Show every line below where "APIs" appears.

Records from a data source
== Segment start ==

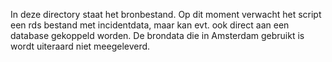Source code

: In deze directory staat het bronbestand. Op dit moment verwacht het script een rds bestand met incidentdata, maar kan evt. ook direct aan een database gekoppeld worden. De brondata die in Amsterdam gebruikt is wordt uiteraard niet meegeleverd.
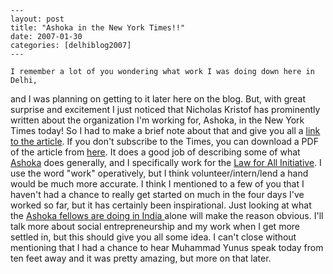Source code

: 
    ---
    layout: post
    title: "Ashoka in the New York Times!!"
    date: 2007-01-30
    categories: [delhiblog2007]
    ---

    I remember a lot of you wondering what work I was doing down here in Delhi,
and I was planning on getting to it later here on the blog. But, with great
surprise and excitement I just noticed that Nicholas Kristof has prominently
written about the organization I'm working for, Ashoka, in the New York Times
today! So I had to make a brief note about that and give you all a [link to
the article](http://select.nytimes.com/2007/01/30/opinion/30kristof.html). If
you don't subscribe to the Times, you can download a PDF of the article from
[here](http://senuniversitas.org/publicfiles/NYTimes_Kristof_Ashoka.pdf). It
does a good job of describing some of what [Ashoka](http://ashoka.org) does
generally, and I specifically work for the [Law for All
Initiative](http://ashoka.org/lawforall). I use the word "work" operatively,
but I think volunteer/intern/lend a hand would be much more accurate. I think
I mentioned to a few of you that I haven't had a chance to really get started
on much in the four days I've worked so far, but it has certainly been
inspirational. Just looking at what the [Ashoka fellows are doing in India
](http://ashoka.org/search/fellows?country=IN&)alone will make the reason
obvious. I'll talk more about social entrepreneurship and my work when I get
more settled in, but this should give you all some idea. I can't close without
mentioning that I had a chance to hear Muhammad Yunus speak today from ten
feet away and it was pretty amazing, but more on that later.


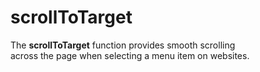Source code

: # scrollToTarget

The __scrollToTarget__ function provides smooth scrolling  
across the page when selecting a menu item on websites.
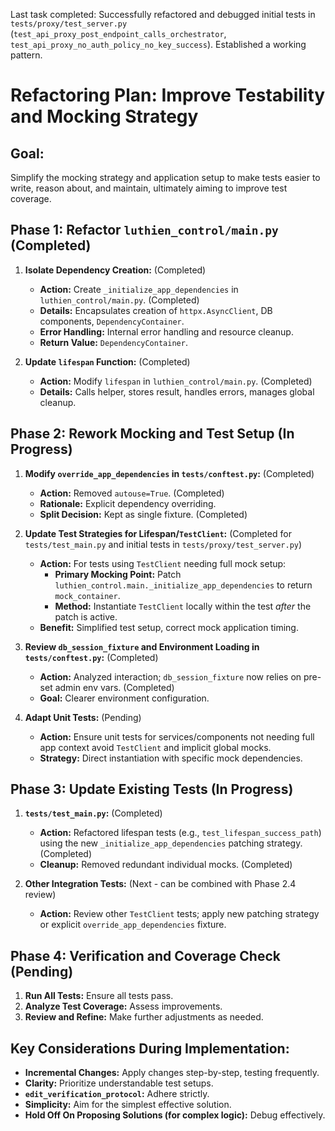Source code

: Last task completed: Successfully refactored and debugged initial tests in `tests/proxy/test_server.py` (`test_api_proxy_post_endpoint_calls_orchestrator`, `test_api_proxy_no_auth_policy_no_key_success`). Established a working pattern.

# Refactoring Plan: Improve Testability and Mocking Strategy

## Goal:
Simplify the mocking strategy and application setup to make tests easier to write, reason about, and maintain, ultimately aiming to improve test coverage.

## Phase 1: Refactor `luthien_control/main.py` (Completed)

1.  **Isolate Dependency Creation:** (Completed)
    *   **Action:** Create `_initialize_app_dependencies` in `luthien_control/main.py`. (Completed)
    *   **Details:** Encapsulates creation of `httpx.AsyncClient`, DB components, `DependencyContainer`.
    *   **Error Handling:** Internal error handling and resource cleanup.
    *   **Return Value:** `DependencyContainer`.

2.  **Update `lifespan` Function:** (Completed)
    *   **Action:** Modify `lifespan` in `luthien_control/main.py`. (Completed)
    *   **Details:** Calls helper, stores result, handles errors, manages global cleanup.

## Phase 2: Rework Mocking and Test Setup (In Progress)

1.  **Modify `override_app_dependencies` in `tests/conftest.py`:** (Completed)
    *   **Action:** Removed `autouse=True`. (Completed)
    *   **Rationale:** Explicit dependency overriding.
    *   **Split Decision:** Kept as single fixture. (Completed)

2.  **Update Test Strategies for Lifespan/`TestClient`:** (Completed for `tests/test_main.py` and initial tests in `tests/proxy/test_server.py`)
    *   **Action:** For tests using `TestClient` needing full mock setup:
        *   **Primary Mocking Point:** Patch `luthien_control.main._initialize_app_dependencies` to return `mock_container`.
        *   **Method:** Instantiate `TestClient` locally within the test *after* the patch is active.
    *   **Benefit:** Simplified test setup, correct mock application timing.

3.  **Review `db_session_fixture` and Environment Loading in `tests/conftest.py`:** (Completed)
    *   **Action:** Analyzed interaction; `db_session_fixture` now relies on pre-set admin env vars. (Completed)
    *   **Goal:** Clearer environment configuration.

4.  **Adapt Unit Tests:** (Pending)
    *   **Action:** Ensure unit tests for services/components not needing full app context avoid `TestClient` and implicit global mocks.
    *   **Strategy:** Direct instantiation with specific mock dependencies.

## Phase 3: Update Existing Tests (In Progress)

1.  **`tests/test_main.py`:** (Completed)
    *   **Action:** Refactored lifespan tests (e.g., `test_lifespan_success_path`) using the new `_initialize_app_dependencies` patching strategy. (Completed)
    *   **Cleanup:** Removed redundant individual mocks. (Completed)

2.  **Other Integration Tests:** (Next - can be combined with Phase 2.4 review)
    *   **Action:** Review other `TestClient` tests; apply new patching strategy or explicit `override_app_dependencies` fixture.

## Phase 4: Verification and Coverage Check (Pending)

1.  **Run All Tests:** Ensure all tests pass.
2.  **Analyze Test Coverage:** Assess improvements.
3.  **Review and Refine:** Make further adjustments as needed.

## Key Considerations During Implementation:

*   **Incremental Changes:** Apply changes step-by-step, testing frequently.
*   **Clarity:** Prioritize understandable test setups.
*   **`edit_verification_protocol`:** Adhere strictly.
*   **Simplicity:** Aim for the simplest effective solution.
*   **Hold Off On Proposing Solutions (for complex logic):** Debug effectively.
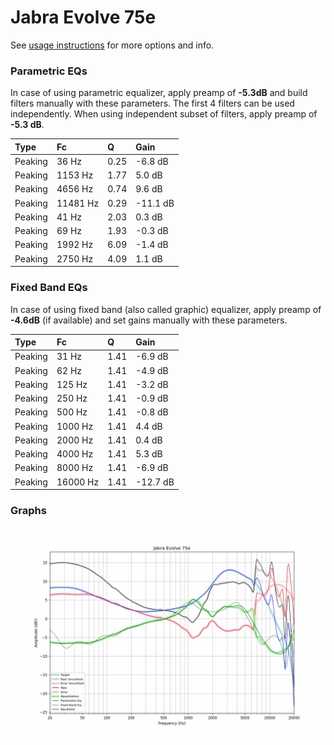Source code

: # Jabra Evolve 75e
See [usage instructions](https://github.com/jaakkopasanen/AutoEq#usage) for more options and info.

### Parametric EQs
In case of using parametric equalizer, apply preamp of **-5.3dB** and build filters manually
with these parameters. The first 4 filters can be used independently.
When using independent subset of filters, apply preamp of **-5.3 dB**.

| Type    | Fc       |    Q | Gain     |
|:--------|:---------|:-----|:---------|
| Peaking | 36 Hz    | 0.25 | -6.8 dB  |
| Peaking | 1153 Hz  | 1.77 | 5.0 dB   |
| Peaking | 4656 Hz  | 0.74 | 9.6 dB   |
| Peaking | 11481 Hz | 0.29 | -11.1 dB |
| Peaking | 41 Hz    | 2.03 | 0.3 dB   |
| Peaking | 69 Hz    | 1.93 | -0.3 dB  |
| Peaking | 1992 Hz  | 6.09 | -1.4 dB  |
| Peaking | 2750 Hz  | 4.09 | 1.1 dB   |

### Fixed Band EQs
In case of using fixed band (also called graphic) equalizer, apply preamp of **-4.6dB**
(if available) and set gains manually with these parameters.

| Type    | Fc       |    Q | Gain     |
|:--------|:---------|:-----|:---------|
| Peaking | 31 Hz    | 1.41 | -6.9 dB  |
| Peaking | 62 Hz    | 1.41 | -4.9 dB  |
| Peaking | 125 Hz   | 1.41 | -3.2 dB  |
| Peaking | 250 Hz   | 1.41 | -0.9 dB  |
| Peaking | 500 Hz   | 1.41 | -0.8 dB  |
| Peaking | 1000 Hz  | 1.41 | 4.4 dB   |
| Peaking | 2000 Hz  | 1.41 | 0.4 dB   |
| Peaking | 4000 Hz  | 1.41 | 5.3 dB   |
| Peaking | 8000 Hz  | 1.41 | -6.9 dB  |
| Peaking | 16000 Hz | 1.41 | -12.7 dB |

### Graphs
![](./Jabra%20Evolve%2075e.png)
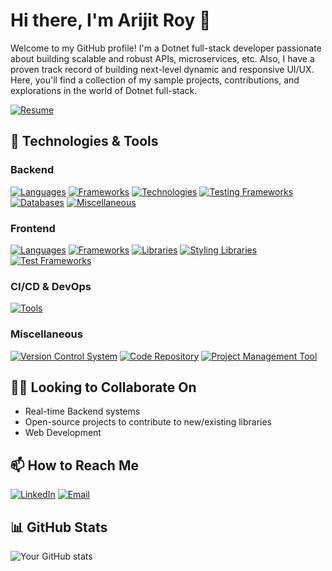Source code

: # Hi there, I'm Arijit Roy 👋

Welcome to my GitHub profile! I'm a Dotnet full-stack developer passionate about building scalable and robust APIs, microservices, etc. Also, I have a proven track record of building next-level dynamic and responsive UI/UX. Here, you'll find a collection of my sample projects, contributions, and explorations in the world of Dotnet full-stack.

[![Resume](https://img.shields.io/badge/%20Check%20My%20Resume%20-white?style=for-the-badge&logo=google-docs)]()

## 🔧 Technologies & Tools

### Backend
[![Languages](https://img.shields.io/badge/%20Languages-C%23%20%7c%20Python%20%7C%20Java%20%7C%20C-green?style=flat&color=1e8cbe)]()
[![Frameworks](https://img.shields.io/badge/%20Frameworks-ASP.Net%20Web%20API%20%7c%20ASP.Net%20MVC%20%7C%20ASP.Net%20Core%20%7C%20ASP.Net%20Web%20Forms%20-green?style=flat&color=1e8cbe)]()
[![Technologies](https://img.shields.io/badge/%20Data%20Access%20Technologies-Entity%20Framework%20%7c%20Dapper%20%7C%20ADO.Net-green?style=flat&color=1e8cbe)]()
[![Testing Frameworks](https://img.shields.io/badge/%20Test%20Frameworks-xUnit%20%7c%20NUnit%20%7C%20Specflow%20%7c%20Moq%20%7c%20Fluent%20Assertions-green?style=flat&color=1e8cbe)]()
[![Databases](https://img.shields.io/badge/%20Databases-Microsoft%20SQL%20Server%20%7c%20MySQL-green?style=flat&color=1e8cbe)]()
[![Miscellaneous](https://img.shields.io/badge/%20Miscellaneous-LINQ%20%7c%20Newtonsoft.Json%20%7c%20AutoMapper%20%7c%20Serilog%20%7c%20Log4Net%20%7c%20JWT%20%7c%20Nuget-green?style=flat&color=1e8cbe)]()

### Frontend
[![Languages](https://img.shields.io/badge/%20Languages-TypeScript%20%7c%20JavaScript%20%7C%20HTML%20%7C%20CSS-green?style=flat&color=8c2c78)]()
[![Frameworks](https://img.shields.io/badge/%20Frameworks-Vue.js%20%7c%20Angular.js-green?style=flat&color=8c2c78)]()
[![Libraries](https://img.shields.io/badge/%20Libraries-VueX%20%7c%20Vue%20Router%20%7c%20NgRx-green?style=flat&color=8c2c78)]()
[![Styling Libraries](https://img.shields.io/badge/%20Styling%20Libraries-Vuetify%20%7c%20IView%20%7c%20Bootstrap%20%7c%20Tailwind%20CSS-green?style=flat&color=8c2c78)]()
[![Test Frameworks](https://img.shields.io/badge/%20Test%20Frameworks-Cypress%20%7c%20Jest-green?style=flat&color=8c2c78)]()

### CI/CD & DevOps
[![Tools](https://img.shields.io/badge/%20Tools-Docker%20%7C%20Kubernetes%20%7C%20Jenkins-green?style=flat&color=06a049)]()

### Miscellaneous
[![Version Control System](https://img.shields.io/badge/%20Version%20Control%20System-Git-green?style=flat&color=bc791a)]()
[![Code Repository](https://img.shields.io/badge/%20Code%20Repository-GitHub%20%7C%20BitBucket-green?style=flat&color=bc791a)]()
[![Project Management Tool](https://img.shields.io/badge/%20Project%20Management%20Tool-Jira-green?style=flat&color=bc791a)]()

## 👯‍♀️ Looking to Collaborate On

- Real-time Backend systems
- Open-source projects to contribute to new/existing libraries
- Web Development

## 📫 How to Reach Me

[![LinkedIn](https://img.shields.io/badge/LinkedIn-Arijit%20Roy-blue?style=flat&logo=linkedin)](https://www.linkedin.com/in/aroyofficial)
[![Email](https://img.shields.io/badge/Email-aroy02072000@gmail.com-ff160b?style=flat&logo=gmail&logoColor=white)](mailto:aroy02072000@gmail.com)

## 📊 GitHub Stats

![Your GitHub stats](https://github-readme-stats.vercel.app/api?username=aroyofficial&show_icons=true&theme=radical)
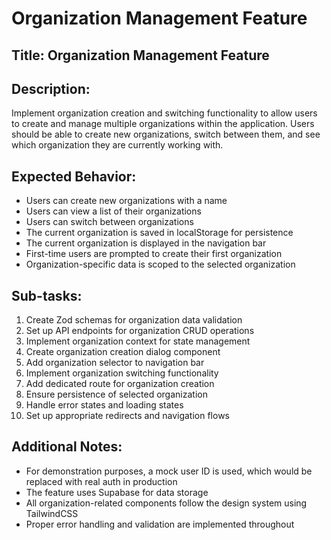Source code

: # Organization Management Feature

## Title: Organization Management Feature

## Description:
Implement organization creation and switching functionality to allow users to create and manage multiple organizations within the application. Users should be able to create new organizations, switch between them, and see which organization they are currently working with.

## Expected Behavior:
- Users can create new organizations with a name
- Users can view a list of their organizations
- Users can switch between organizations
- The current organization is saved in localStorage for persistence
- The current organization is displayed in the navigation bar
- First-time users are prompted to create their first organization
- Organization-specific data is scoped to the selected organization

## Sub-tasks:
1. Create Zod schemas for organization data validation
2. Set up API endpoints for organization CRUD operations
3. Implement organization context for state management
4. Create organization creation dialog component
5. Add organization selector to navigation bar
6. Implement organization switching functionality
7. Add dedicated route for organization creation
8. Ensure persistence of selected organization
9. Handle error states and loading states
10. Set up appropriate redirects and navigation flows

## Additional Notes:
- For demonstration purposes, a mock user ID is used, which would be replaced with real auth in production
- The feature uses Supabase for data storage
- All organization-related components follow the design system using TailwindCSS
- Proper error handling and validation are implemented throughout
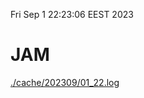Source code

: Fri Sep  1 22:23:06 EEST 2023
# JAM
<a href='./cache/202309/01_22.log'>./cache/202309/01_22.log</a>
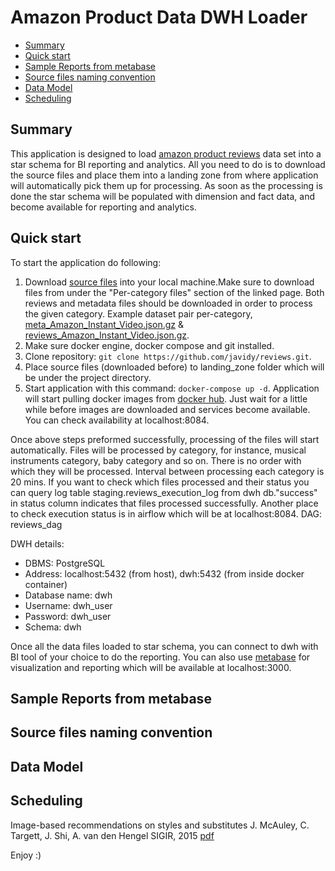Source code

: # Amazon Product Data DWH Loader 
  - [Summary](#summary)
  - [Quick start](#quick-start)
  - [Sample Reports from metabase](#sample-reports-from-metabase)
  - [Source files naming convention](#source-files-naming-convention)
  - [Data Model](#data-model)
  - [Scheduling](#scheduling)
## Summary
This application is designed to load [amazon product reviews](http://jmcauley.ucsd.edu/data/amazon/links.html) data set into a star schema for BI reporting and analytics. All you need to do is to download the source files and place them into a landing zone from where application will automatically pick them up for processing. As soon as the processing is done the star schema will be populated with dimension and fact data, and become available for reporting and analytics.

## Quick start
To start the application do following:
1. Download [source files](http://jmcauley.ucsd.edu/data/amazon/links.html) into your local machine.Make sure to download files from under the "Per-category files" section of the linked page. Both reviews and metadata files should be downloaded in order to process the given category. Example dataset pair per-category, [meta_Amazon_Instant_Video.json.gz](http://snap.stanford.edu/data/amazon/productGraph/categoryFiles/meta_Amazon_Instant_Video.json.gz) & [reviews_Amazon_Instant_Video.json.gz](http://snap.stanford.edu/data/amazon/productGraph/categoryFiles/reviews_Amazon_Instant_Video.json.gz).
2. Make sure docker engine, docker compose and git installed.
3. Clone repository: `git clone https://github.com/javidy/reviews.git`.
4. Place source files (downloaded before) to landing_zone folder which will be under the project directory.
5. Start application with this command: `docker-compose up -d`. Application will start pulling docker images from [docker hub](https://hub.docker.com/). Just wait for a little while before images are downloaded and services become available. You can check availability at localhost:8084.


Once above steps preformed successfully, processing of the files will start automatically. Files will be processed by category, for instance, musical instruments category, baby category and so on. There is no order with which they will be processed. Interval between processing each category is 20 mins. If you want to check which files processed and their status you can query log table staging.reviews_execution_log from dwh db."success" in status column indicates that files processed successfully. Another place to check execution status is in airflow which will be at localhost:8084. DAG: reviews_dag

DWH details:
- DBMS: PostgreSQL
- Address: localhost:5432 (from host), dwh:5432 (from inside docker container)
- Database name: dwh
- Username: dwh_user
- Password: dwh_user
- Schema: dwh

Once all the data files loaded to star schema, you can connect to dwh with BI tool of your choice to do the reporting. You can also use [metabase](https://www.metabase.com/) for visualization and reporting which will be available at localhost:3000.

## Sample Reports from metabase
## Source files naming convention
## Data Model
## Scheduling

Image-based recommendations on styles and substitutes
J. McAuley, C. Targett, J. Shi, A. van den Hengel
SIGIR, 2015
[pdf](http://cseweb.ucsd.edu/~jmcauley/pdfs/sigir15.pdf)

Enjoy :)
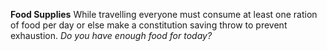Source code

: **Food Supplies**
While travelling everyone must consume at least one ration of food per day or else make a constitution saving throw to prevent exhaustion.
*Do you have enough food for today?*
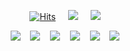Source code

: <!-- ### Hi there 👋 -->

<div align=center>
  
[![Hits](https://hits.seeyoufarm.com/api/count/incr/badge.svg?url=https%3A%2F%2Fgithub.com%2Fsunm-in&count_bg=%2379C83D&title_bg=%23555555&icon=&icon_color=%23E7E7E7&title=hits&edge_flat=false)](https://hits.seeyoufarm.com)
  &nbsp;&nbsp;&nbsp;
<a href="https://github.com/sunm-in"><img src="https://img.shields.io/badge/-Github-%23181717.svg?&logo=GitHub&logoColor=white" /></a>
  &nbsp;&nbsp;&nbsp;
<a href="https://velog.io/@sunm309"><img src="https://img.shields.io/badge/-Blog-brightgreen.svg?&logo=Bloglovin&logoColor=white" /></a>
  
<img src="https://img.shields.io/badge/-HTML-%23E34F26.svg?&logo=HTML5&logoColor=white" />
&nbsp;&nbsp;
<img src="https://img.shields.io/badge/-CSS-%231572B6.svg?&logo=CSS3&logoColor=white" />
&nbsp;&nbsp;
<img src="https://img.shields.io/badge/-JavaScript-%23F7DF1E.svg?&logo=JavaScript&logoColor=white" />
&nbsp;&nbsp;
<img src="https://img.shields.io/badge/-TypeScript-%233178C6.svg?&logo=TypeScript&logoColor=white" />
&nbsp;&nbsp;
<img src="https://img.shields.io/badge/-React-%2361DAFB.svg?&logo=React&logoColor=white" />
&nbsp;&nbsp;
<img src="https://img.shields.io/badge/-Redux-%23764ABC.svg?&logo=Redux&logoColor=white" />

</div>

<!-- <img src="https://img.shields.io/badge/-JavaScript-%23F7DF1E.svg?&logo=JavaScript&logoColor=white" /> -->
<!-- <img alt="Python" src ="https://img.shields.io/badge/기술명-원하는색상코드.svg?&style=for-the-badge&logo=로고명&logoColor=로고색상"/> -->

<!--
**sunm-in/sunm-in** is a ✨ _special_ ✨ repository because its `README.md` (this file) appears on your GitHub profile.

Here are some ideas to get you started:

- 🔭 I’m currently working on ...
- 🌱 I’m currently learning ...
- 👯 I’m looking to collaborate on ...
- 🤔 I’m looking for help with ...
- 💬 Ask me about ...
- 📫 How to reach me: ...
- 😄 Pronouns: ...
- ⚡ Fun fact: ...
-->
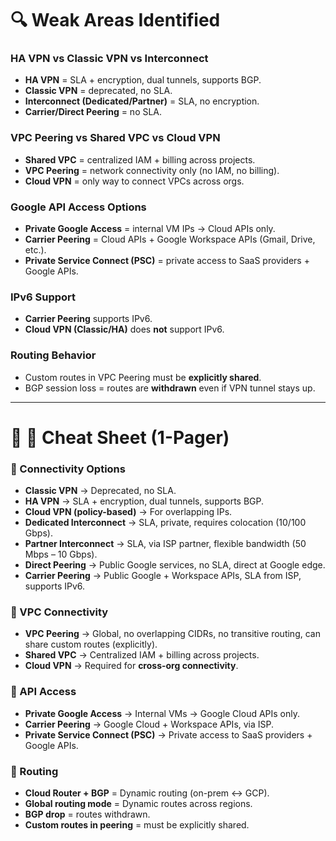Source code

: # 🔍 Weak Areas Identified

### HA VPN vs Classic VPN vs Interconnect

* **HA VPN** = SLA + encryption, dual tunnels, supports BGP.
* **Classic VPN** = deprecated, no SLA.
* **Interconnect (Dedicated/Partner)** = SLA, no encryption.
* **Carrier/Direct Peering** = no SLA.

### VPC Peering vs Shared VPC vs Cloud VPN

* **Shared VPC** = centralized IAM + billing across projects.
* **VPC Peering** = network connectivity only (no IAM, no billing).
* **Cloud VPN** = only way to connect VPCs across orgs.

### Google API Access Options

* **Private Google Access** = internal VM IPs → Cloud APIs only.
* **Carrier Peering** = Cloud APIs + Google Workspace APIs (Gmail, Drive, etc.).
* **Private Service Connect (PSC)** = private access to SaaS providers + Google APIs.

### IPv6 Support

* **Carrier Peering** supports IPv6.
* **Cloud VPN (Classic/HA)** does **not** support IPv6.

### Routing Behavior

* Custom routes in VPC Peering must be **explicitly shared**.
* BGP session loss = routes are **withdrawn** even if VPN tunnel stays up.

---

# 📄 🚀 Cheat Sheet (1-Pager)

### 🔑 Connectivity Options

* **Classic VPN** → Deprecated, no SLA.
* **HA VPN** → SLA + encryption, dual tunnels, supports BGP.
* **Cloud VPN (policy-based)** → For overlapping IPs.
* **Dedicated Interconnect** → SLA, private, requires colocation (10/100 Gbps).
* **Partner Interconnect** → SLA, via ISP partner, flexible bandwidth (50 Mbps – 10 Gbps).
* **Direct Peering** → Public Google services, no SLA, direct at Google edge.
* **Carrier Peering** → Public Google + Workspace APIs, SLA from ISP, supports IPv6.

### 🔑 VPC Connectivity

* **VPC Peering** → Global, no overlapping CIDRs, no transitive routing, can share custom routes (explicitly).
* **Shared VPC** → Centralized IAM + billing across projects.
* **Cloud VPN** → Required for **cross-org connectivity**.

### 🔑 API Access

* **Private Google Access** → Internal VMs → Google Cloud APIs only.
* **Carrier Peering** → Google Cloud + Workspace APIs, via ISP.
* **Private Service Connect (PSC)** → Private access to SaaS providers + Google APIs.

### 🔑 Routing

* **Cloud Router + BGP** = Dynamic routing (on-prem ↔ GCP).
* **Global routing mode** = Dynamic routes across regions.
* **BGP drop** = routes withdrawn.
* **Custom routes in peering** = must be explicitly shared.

== Segment end ==

◆ Result of the task:
Welcome to my GitHub profile! I'm a Dotnet full-stack developer passionate about building scalable and robust APIs, microservices, etc. Also, I have a proven track record of building next-level dynamic and responsive UI/UX. Here, you'll find a collection of my sample projects, contributions, and explorations in the world of Dotnet full-stack.
* **Private Google Access** = internal VM IPs → Cloud APIs only.
* **Carrier Peering** = Cloud APIs + Google Workspace APIs (Gmail, Drive, etc.).
* **Private Service Connect (PSC)** = private access to SaaS providers + Google APIs.
* **Carrier Peering** → Public Google + Workspace APIs, SLA from ISP, supports IPv6.
* **Private Google Access** → Internal VMs → Google Cloud APIs only.
* **Carrier Peering** → Google Cloud + Workspace APIs, via ISP.
* **Private Service Connect (PSC)** → Private access to SaaS providers + Google APIs.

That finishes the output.